Frequency Percent Valid Percent Cumulative Percent
Valid male 230 50.9 50.9 50.9
female 222 49.1 49.1 100.0
Total 452 100.0 100.0

You will see your descriptive statistics and the frequency table. You should have a mean of 1.49, a median and mode of 1.00, a standard deviation of 0.50, variance of 0.25 and range of 1.00. Does the mean tell us anything in this instance (nominal data)? The median indicates the middle score if all the scores were written in a long-hand frequency distribution. The frequency table indicates 230 males (50.9 percent) and 222 females (49.1 percent) participated in the study.

SPSS will do whatever you tell it to do. But sometimes it is not important to get all descriptive statistics for all data. The frequency tables are important because they enable us to look at data and make sure there are no errors in it.

Now let's examine ratings of overall experience (Q2). See if you can do this without having figures to look at. Move the variable to the right-hand column. Notice the box that says "Display frequency tables" is still checked. Click on statistics. Notice that the variables we previously chose are still there. This should stay the same until you close the program. Even so, it's always a good idea to check it to be sure. Now click continue, then click OK. You will receive output for the information you requested.

You should have a mean of 2.41, a median and mode of 2.00, a standard deviation of 0.76, variance of 0.58 and range of 4.00. Does the mode tell us anything in this instance (interval data)? Yes, it indicates that the response given most often was "very good" when rating the overall UT experience. However, the mean is the preferred measure of central tendency with interval data as it tells us the average response was between "good" and "very good," tending toward the latter response.

The frequency table indicates 47 people indicated their experience at UT was excellent (10.4 percent), 197 found it very good (43.6 percent), 185 found it good (40.9 percent), 20 found it poor (4.4 percent) and three people found it very poor (0.7 percent). Finally, let's run descriptive statistics for GPA. Go to Analyze, Descriptive Statistics and the Frequencies. Move Q25 over to the right hand column. Then click Statistics for a precautionary check. Click OK and this will take you back to the original pop-up window. Make sure you have your frequency table box checked. Click OK and you will get your results.

Once again, you will see your descriptive statistics and the frequency table. You should have a mean of 19.91, a median of 3.28, a mode of 99, a standard deviation of 36.45, variance of 1328.27 and range of 99.00. The frequency table gives us a distribution of responses.

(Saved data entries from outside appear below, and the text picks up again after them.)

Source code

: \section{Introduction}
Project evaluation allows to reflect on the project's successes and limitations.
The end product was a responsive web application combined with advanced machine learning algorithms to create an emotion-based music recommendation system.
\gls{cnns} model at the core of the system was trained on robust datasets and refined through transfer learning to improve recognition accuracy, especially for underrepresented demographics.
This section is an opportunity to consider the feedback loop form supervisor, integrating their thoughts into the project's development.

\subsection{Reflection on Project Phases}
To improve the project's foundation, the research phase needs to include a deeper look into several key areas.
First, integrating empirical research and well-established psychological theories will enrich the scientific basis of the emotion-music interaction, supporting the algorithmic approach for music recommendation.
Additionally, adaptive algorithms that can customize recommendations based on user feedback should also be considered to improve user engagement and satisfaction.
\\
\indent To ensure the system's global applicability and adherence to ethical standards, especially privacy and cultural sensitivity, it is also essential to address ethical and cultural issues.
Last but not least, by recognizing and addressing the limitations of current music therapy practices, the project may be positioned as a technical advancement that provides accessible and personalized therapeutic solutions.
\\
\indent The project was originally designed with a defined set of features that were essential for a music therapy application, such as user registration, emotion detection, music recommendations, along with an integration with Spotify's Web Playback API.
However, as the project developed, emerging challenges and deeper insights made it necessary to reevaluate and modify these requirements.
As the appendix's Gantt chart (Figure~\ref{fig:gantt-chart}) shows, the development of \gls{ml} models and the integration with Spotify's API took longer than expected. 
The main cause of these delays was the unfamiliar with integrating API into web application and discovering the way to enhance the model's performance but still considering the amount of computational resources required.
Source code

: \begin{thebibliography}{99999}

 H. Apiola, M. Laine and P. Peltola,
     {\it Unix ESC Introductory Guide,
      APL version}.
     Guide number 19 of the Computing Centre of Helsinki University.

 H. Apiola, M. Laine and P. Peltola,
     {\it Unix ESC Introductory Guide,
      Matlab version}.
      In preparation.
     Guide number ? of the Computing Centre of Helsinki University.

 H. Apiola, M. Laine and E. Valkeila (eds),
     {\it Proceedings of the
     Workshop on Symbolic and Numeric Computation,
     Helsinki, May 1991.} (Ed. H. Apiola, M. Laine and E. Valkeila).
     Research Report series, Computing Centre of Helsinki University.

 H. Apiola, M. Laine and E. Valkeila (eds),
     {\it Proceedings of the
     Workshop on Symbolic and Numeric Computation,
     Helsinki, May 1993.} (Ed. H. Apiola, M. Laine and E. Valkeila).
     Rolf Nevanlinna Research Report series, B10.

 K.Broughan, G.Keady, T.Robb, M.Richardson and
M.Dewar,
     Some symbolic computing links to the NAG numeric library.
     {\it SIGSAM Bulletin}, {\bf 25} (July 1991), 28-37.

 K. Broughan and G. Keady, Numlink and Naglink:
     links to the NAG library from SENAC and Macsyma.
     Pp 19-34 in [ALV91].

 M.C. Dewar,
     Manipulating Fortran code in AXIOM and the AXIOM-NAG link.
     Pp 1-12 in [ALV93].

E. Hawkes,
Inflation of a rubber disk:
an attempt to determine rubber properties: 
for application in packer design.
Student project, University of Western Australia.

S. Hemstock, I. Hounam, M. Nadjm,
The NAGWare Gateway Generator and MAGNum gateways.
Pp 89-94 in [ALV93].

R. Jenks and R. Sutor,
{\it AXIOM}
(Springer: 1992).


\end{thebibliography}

We can tell now that we have a problem. First, the mode indicates most people answered "don't know/no answer", which would indicate many are uncomfortable discussing their GPA. The frequency table shows a low response of 0.00 (most likely a freshman who didn't know, but gave an answer anyway), a response of 12.80 (most likely a coding error) and 79 responses of "don't know/no answers", which represents 17.5 percent of our sample (NOTICE: the valid percent was reported. WHY?)

Recoding Missing Data

Sometimes we code the "don't know/no answer" category as "99". Not only does this make for an ugly table (see previous example); it also might affect the tests that we may run, especially when discussing inferential statistics. In instances such as this, we need to tell SPSS to treat these cases as missing data.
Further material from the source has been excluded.